-- Input records --
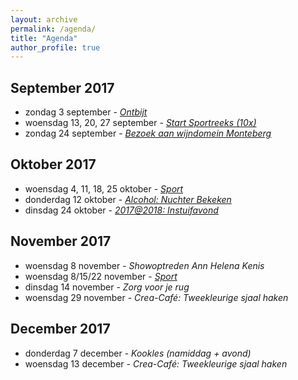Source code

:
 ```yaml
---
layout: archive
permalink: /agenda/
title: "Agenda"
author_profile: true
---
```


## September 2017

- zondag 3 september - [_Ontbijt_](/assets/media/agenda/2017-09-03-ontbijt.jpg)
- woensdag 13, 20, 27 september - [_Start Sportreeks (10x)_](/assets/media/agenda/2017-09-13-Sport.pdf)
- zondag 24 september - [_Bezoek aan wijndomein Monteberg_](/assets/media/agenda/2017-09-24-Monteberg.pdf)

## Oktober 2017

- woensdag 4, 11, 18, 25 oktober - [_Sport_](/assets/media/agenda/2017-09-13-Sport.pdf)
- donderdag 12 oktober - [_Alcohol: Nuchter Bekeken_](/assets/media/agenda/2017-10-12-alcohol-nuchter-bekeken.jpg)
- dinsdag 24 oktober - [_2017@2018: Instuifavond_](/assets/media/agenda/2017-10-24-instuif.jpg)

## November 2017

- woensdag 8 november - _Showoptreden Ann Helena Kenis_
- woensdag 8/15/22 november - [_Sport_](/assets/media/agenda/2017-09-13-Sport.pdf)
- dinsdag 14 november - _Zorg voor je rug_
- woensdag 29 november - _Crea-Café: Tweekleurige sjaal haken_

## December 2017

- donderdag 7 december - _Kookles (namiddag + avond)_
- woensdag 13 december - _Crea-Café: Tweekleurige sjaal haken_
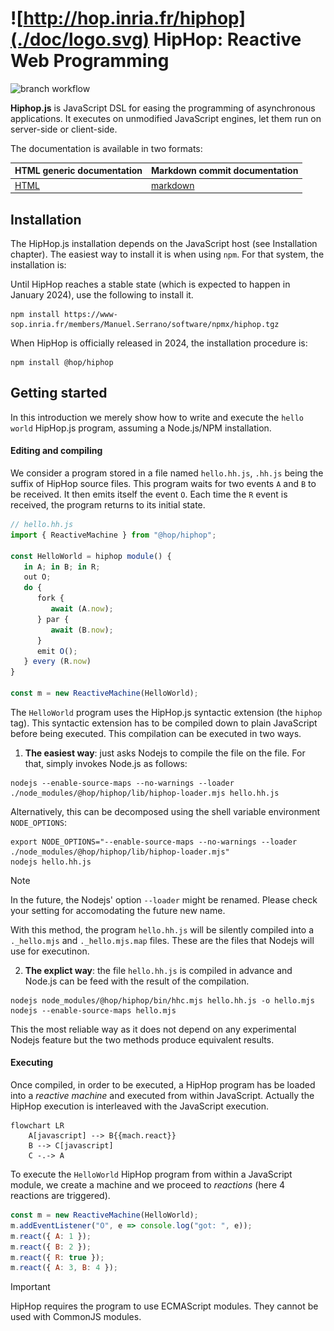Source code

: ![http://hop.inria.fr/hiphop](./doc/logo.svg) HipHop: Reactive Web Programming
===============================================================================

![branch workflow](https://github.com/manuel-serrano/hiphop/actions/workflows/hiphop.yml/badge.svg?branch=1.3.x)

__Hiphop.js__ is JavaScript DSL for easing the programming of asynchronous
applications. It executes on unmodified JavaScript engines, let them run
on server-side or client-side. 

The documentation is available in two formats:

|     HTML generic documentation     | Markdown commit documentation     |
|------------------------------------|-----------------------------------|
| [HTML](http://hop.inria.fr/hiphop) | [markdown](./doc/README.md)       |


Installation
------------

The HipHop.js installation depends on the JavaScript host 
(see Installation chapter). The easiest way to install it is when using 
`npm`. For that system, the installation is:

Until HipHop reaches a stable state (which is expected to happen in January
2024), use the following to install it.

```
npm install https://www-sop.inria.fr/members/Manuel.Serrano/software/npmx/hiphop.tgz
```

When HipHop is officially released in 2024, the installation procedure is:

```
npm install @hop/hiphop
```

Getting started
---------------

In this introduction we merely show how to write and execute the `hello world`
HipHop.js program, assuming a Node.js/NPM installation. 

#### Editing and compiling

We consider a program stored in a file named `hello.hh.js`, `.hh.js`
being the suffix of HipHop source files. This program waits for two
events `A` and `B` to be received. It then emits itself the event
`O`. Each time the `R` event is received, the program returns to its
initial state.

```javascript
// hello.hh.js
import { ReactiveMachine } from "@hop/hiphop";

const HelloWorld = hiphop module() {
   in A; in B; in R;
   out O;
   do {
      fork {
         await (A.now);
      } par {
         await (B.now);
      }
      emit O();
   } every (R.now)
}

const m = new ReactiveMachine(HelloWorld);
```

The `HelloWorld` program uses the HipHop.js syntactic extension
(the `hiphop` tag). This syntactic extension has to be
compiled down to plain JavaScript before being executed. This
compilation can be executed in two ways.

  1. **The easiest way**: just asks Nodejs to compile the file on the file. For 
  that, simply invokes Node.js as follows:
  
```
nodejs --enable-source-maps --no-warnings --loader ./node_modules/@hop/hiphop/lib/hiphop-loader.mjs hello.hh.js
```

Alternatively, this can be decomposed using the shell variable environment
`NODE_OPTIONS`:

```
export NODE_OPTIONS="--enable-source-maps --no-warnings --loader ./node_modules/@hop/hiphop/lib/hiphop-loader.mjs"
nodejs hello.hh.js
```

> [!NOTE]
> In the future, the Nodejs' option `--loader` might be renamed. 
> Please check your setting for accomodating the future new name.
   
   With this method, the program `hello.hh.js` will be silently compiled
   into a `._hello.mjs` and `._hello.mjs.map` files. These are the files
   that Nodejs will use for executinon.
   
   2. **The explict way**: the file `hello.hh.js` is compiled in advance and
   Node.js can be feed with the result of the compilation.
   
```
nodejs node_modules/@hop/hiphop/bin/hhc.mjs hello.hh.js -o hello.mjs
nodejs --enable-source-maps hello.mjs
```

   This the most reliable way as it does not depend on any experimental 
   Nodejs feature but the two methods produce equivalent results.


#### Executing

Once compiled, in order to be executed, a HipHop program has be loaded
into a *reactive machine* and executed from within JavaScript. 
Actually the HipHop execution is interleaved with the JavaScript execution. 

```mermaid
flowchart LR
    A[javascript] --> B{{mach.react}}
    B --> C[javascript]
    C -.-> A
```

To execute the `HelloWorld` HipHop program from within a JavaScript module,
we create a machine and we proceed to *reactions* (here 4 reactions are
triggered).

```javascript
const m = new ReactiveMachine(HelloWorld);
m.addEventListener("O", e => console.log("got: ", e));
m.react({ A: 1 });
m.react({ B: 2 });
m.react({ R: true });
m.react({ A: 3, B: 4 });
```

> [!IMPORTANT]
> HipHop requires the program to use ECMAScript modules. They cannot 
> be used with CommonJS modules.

-- Exercise prompt --
Give the entries above again word for word, without the pictures.

-- Task solution --
Source code

:
 ```yaml
---
layout: archive
permalink: /agenda/
title: "Agenda"
author_profile: true
---
```


## September 2017

- zondag 3 september - [_Ontbijt_](/assets/media/agenda/2017-09-03-ontbijt.jpg)
- woensdag 13, 20, 27 september - [_Start Sportreeks (10x)_](/assets/media/agenda/2017-09-13-Sport.pdf)
- zondag 24 september - [_Bezoek aan wijndomein Monteberg_](/assets/media/agenda/2017-09-24-Monteberg.pdf)

## Oktober 2017

- woensdag 4, 11, 18, 25 oktober - [_Sport_](/assets/media/agenda/2017-09-13-Sport.pdf)
- donderdag 12 oktober - [_Alcohol: Nuchter Bekeken_](/assets/media/agenda/2017-10-12-alcohol-nuchter-bekeken.jpg)
- dinsdag 24 oktober - [_2017@2018: Instuifavond_](/assets/media/agenda/2017-10-24-instuif.jpg)

## November 2017

- woensdag 8 november - _Showoptreden Ann Helena Kenis_
- woensdag 8/15/22 november - [_Sport_](/assets/media/agenda/2017-09-13-Sport.pdf)
- dinsdag 14 november - _Zorg voor je rug_
- woensdag 29 november - _Crea-Café: Tweekleurige sjaal haken_

## December 2017

- donderdag 7 december - _Kookles (namiddag + avond)_
- woensdag 13 december - _Crea-Café: Tweekleurige sjaal haken_
Source code

: ![http://hop.inria.fr/hiphop](./doc/logo.svg) HipHop: Reactive Web Programming
===============================================================================

![branch workflow](https://github.com/manuel-serrano/hiphop/actions/workflows/hiphop.yml/badge.svg?branch=1.3.x)

__Hiphop.js__ is JavaScript DSL for easing the programming of asynchronous
applications. It executes on unmodified JavaScript engines, let them run
on server-side or client-side. 

The documentation is available in two formats:

|     HTML generic documentation     | Markdown commit documentation     |
|------------------------------------|-----------------------------------|
| [HTML](http://hop.inria.fr/hiphop) | [markdown](./doc/README.md)       |


Installation
------------

The HipHop.js installation depends on the JavaScript host 
(see Installation chapter). The easiest way to install it is when using 
`npm`. For that system, the installation is:

Until HipHop reaches a stable state (which is expected to happen in January
2024), use the following to install it.

```
npm install https://www-sop.inria.fr/members/Manuel.Serrano/software/npmx/hiphop.tgz
```

When HipHop is officially released in 2024, the installation procedure is:

```
npm install @hop/hiphop
```

Getting started
---------------

In this introduction we merely show how to write and execute the `hello world`
HipHop.js program, assuming a Node.js/NPM installation. 

#### Editing and compiling

We consider a program stored in a file named `hello.hh.js`, `.hh.js`
being the suffix of HipHop source files. This program waits for two
events `A` and `B` to be received. It then emits itself the event
`O`. Each time the `R` event is received, the program returns to its
initial state.

```javascript
// hello.hh.js
import { ReactiveMachine } from "@hop/hiphop";

const HelloWorld = hiphop module() {
   in A; in B; in R;
   out O;
   do {
      fork {
         await (A.now);
      } par {
         await (B.now);
      }
      emit O();
   } every (R.now)
}

const m = new ReactiveMachine(HelloWorld);
```

The `HelloWorld` program uses the HipHop.js syntactic extension
(the `hiphop` tag). This syntactic extension has to be
compiled down to plain JavaScript before being executed. This
compilation can be executed in two ways.

  1. **The easiest way**: just asks Nodejs to compile the file on the file. For 
  that, simply invokes Node.js as follows:
  
```
nodejs --enable-source-maps --no-warnings --loader ./node_modules/@hop/hiphop/lib/hiphop-loader.mjs hello.hh.js
```

Alternatively, this can be decomposed using the shell variable environment
`NODE_OPTIONS`:

```
export NODE_OPTIONS="--enable-source-maps --no-warnings --loader ./node_modules/@hop/hiphop/lib/hiphop-loader.mjs"
nodejs hello.hh.js
```

> [!NOTE]
> In the future, the Nodejs' option `--loader` might be renamed. 
> Please check your setting for accomodating the future new name.
   
   With this method, the program `hello.hh.js` will be silently compiled
   into a `._hello.mjs` and `._hello.mjs.map` files. These are the files
   that Nodejs will use for executinon.
   
   2. **The explict way**: the file `hello.hh.js` is compiled in advance and
   Node.js can be feed with the result of the compilation.
   
```
nodejs node_modules/@hop/hiphop/bin/hhc.mjs hello.hh.js -o hello.mjs
nodejs --enable-source-maps hello.mjs
```

   This the most reliable way as it does not depend on any experimental 
   Nodejs feature but the two methods produce equivalent results.


#### Executing

Once compiled, in order to be executed, a HipHop program has be loaded
into a *reactive machine* and executed from within JavaScript. 
Actually the HipHop execution is interleaved with the JavaScript execution. 

```mermaid
flowchart LR
    A[javascript] --> B{{mach.react}}
    B --> C[javascript]
    C -.-> A
```

To execute the `HelloWorld` HipHop program from within a JavaScript module,
we create a machine and we proceed to *reactions* (here 4 reactions are
triggered).

```javascript
const m = new ReactiveMachine(HelloWorld);
m.addEventListener("O", e => console.log("got: ", e));
m.react({ A: 1 });
m.react({ B: 2 });
m.react({ R: true });
m.react({ A: 3, B: 4 });
```

> [!IMPORTANT]
> HipHop requires the program to use ECMAScript modules. They cannot 
> be used with CommonJS modules.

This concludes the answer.